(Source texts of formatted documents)
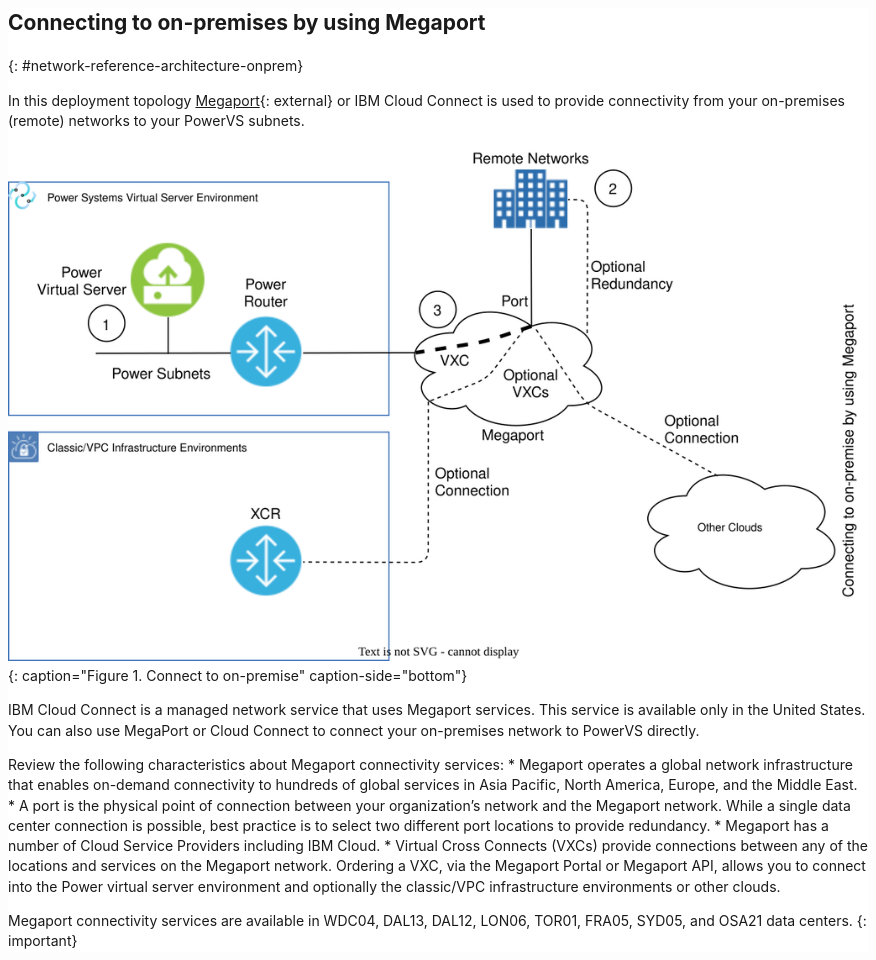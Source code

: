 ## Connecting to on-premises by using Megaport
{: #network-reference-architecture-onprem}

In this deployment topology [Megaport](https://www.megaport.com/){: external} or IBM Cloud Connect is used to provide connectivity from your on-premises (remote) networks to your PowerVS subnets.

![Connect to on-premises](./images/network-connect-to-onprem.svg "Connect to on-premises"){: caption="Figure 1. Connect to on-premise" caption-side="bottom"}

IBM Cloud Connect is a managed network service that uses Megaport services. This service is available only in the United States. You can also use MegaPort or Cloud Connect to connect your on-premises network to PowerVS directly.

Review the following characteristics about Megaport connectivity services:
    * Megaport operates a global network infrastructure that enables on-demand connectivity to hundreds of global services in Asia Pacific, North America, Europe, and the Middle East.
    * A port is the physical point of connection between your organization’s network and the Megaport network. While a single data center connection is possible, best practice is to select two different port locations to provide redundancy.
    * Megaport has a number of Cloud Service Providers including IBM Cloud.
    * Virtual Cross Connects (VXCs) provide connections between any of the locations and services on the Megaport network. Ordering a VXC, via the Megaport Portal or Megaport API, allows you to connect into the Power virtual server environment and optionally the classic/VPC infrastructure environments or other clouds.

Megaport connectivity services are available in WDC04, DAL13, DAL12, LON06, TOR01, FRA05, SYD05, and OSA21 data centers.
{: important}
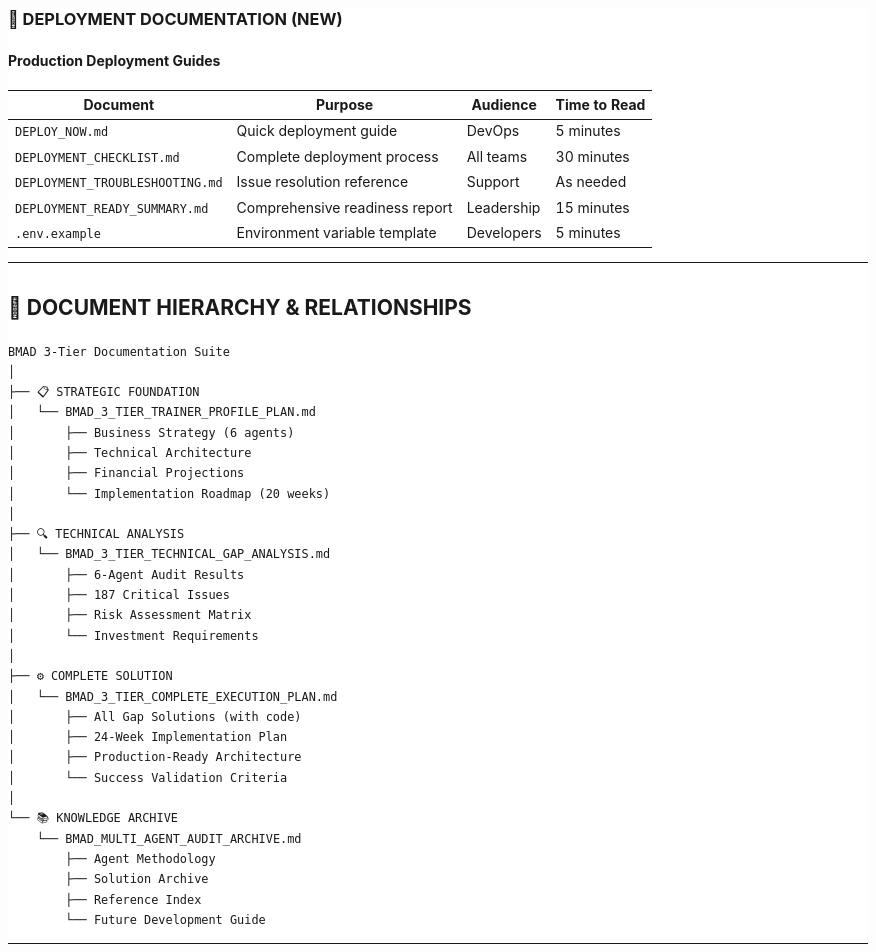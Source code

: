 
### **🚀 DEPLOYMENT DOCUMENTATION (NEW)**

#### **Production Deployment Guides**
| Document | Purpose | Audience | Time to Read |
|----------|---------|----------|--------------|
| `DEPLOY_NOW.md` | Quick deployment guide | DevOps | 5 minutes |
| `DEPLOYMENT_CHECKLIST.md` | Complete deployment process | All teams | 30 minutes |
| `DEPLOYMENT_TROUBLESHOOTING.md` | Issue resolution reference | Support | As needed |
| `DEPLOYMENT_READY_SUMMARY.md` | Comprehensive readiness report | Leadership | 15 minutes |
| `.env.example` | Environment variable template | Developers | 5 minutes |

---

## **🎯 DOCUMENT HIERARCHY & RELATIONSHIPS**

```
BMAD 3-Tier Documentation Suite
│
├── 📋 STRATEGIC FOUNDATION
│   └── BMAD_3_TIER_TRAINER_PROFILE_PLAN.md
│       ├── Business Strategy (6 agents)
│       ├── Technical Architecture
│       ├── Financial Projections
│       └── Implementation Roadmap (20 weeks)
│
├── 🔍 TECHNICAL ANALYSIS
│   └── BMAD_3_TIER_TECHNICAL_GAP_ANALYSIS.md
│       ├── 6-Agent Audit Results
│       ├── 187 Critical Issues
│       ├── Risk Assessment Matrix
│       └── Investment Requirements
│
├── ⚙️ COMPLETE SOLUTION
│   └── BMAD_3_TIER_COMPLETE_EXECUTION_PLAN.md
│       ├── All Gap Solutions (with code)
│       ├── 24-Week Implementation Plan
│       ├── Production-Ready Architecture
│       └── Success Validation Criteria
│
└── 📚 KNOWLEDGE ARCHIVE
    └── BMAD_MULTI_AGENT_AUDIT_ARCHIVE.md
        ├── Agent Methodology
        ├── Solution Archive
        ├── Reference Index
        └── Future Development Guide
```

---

Aim of the exercise:
The records above should be retyped in full and exactly; omit the pictures.

Solution to the problem:
Source code

: ## Connecting to on-premises by using Megaport
{: #network-reference-architecture-onprem}

In this deployment topology [Megaport](https://www.megaport.com/){: external} or IBM Cloud Connect is used to provide connectivity from your on-premises (remote) networks to your PowerVS subnets.

![Connect to on-premises](./images/network-connect-to-onprem.svg "Connect to on-premises"){: caption="Figure 1. Connect to on-premise" caption-side="bottom"}

IBM Cloud Connect is a managed network service that uses Megaport services. This service is available only in the United States. You can also use MegaPort or Cloud Connect to connect your on-premises network to PowerVS directly.

Review the following characteristics about Megaport connectivity services:
    * Megaport operates a global network infrastructure that enables on-demand connectivity to hundreds of global services in Asia Pacific, North America, Europe, and the Middle East.
    * A port is the physical point of connection between your organization’s network and the Megaport network. While a single data center connection is possible, best practice is to select two different port locations to provide redundancy.
    * Megaport has a number of Cloud Service Providers including IBM Cloud.
    * Virtual Cross Connects (VXCs) provide connections between any of the locations and services on the Megaport network. Ordering a VXC, via the Megaport Portal or Megaport API, allows you to connect into the Power virtual server environment and optionally the classic/VPC infrastructure environments or other clouds.

Megaport connectivity services are available in WDC04, DAL13, DAL12, LON06, TOR01, FRA05, SYD05, and OSA21 data centers.
{: important}
Source code

: 
### **🚀 DEPLOYMENT DOCUMENTATION (NEW)**

#### **Production Deployment Guides**
| Document | Purpose | Audience | Time to Read |
|----------|---------|----------|--------------|
| `DEPLOY_NOW.md` | Quick deployment guide | DevOps | 5 minutes |
| `DEPLOYMENT_CHECKLIST.md` | Complete deployment process | All teams | 30 minutes |
| `DEPLOYMENT_TROUBLESHOOTING.md` | Issue resolution reference | Support | As needed |
| `DEPLOYMENT_READY_SUMMARY.md` | Comprehensive readiness report | Leadership | 15 minutes |
| `.env.example` | Environment variable template | Developers | 5 minutes |

---

## **🎯 DOCUMENT HIERARCHY & RELATIONSHIPS**

```
BMAD 3-Tier Documentation Suite
│
├── 📋 STRATEGIC FOUNDATION
│   └── BMAD_3_TIER_TRAINER_PROFILE_PLAN.md
│       ├── Business Strategy (6 agents)
│       ├── Technical Architecture
│       ├── Financial Projections
│       └── Implementation Roadmap (20 weeks)
│
├── 🔍 TECHNICAL ANALYSIS
│   └── BMAD_3_TIER_TECHNICAL_GAP_ANALYSIS.md
│       ├── 6-Agent Audit Results
│       ├── 187 Critical Issues
│       ├── Risk Assessment Matrix
│       └── Investment Requirements
│
├── ⚙️ COMPLETE SOLUTION
│   └── BMAD_3_TIER_COMPLETE_EXECUTION_PLAN.md
│       ├── All Gap Solutions (with code)
│       ├── 24-Week Implementation Plan
│       ├── Production-Ready Architecture
│       └── Success Validation Criteria
│
└── 📚 KNOWLEDGE ARCHIVE
    └── BMAD_MULTI_AGENT_AUDIT_ARCHIVE.md
        ├── Agent Methodology
        ├── Solution Archive
        ├── Reference Index
        └── Future Development Guide
```

---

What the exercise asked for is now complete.